**What is being asked**
Please restate the records that follow exactly, skipping their images.

Task inputs Block Start

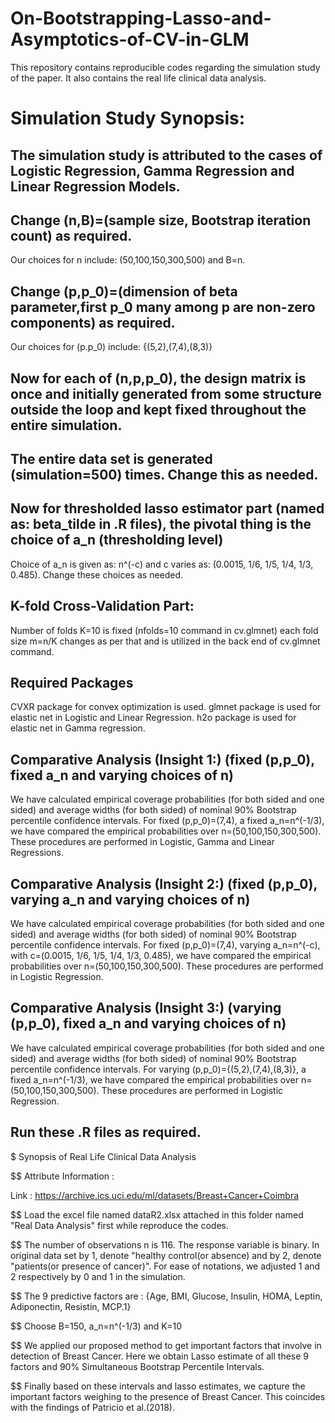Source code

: # On-Bootstrapping-Lasso-and-Asymptotics-of-CV-in-GLM
This repository contains reproducible codes regarding the simulation study of the paper. It also contains the real life clinical data analysis.


# Simulation Study Synopsis:

## The simulation study is attributed to the cases of Logistic Regression, Gamma Regression and Linear Regression Models. 


## Change (n,B)=(sample size, Bootstrap iteration count) as required. 
Our choices for n include: (50,100,150,300,500) and B=n.

## Change (p,p_0)=(dimension of beta parameter,first p_0 many among p are non-zero components) as required.
Our choices for (p.p_0) include: {(5,2),(7,4),(8,3)}

## Now for each of (n,p,p_0), the design matrix is once and initially generated from some structure outside the loop and kept fixed throughout the entire simulation. 

## The entire data set is generated (simulation=500) times. Change this as needed.

## Now for thresholded lasso estimator part (named as: beta_tilde in .R files), the pivotal thing is the choice of a_n (thresholding level)
Choice of a_n is given as: n^(-c) and c varies as: (0.0015, 1/6, 1/5, 1/4, 1/3, 0.485). 
Change these choices as needed.


## K-fold Cross-Validation Part:
Number of folds K=10 is fixed (nfolds=10 command in cv.glmnet)
each fold size m=n/K changes as per that and is utilized in the back end of cv.glmnet command. 


## Required Packages
CVXR package for convex optimization is used.
glmnet package is used for elastic net in Logistic and Linear Regression. 
h2o package is used for elastic net in Gamma regression.



## Comparative Analysis (Insight 1:) (fixed (p,p_0), fixed a_n and varying choices of n)
We have calculated empirical coverage probabilities (for both sided and one sided) and average widths (for both sided) of nominal 90% Bootstrap percentile confidence intervals.
For fixed (p,p_0)=(7,4), a fixed a_n=n^(-1/3), we have compared the empirical probabilities over n=(50,100,150,300,500).
These procedures are performed in Logistic, Gamma and Linear Regressions.


## Comparative Analysis (Insight 2:) (fixed (p,p_0), varying a_n and varying choices of n)
We have calculated empirical coverage probabilities (for both sided and one sided) and average widths (for both sided) of nominal 90% Bootstrap percentile confidence intervals.
For fixed (p,p_0)=(7,4), varying a_n=n^(-c), with c=(0.0015, 1/6, 1/5, 1/4, 1/3, 0.485), we have compared the empirical probabilities over n=(50,100,150,300,500).
These procedures are performed in Logistic Regression.


## Comparative Analysis (Insight 3:) (varying (p,p_0), fixed a_n and varying choices of n)
We have calculated empirical coverage probabilities (for both sided and one sided) and average widths (for both sided) of nominal 90% Bootstrap percentile confidence intervals.
For varying (p,p_0)={(5,2),(7,4),(8,3)}, a fixed a_n=n^(-1/3), we have compared the empirical probabilities over n=(50,100,150,300,500).
These procedures are performed in Logistic Regression.


## Run these .R files as required.




$ Synopsis of Real Life Clinical Data Analysis

$$ Attribute Information :

Link : https://archive.ics.uci.edu/ml/datasets/Breast+Cancer+Coimbra

$$ Load the excel file named dataR2.xlsx attached in this folder named "Real Data Analysis" first while reproduce the codes.

$$ The number of observations n is 116. 
The response variable is binary. In original data set by 1, denote "healthy control(or absence) and by 2, denote "patients(or presence of cancer)".
For ease of notations, we adjusted 1 and 2 respectively by 0 and 1 in the simulation.

$$ The 9 predictive factors are : {Age, BMI, Glucose, Insulin, HOMA, Leptin, Adiponectin, Resistin, MCP.1}

$$ Choose B=150, a_n=n^(-1/3) and K=10

$$ We applied our proposed method to get important factors that involve in detection of Breast Cancer.
Here we obtain Lasso estimate of all these 9 factors and 90% Simultaneous Bootstrap Percentile Intervals.

$$ Finally based on these intervals and lasso estimates, we capture the important factors weighing to the presence of Breast Cancer.
This coincides with the findings of Patricio et al.(2018).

Task inputs Block End

**Exercise answer**
Source code

: # On-Bootstrapping-Lasso-and-Asymptotics-of-CV-in-GLM
This repository contains reproducible codes regarding the simulation study of the paper. It also contains the real life clinical data analysis.


# Simulation Study Synopsis:

## The simulation study is attributed to the cases of Logistic Regression, Gamma Regression and Linear Regression Models. 


## Change (n,B)=(sample size, Bootstrap iteration count) as required. 
Our choices for n include: (50,100,150,300,500) and B=n.

## Change (p,p_0)=(dimension of beta parameter,first p_0 many among p are non-zero components) as required.
Our choices for (p.p_0) include: {(5,2),(7,4),(8,3)}

## Now for each of (n,p,p_0), the design matrix is once and initially generated from some structure outside the loop and kept fixed throughout the entire simulation. 

## The entire data set is generated (simulation=500) times. Change this as needed.

## Now for thresholded lasso estimator part (named as: beta_tilde in .R files), the pivotal thing is the choice of a_n (thresholding level)
Choice of a_n is given as: n^(-c) and c varies as: (0.0015, 1/6, 1/5, 1/4, 1/3, 0.485). 
Change these choices as needed.


## K-fold Cross-Validation Part:
Number of folds K=10 is fixed (nfolds=10 command in cv.glmnet)
each fold size m=n/K changes as per that and is utilized in the back end of cv.glmnet command. 


## Required Packages
CVXR package for convex optimization is used.
glmnet package is used for elastic net in Logistic and Linear Regression. 
h2o package is used for elastic net in Gamma regression.



## Comparative Analysis (Insight 1:) (fixed (p,p_0), fixed a_n and varying choices of n)
We have calculated empirical coverage probabilities (for both sided and one sided) and average widths (for both sided) of nominal 90% Bootstrap percentile confidence intervals.
For fixed (p,p_0)=(7,4), a fixed a_n=n^(-1/3), we have compared the empirical probabilities over n=(50,100,150,300,500).
These procedures are performed in Logistic, Gamma and Linear Regressions.


## Comparative Analysis (Insight 2:) (fixed (p,p_0), varying a_n and varying choices of n)
We have calculated empirical coverage probabilities (for both sided and one sided) and average widths (for both sided) of nominal 90% Bootstrap percentile confidence intervals.
For fixed (p,p_0)=(7,4), varying a_n=n^(-c), with c=(0.0015, 1/6, 1/5, 1/4, 1/3, 0.485), we have compared the empirical probabilities over n=(50,100,150,300,500).
These procedures are performed in Logistic Regression.


## Comparative Analysis (Insight 3:) (varying (p,p_0), fixed a_n and varying choices of n)
We have calculated empirical coverage probabilities (for both sided and one sided) and average widths (for both sided) of nominal 90% Bootstrap percentile confidence intervals.
For varying (p,p_0)={(5,2),(7,4),(8,3)}, a fixed a_n=n^(-1/3), we have compared the empirical probabilities over n=(50,100,150,300,500).
These procedures are performed in Logistic Regression.


## Run these .R files as required.




$ Synopsis of Real Life Clinical Data Analysis

$$ Attribute Information :

Link : https://archive.ics.uci.edu/ml/datasets/Breast+Cancer+Coimbra

$$ Load the excel file named dataR2.xlsx attached in this folder named "Real Data Analysis" first while reproduce the codes.

$$ The number of observations n is 116. 
The response variable is binary. In original data set by 1, denote "healthy control(or absence) and by 2, denote "patients(or presence of cancer)".
For ease of notations, we adjusted 1 and 2 respectively by 0 and 1 in the simulation.

$$ The 9 predictive factors are : {Age, BMI, Glucose, Insulin, HOMA, Leptin, Adiponectin, Resistin, MCP.1}

$$ Choose B=150, a_n=n^(-1/3) and K=10

$$ We applied our proposed method to get important factors that involve in detection of Breast Cancer.
Here we obtain Lasso estimate of all these 9 factors and 90% Simultaneous Bootstrap Percentile Intervals.

$$ Finally based on these intervals and lasso estimates, we capture the important factors weighing to the presence of Breast Cancer.
This coincides with the findings of Patricio et al.(2018).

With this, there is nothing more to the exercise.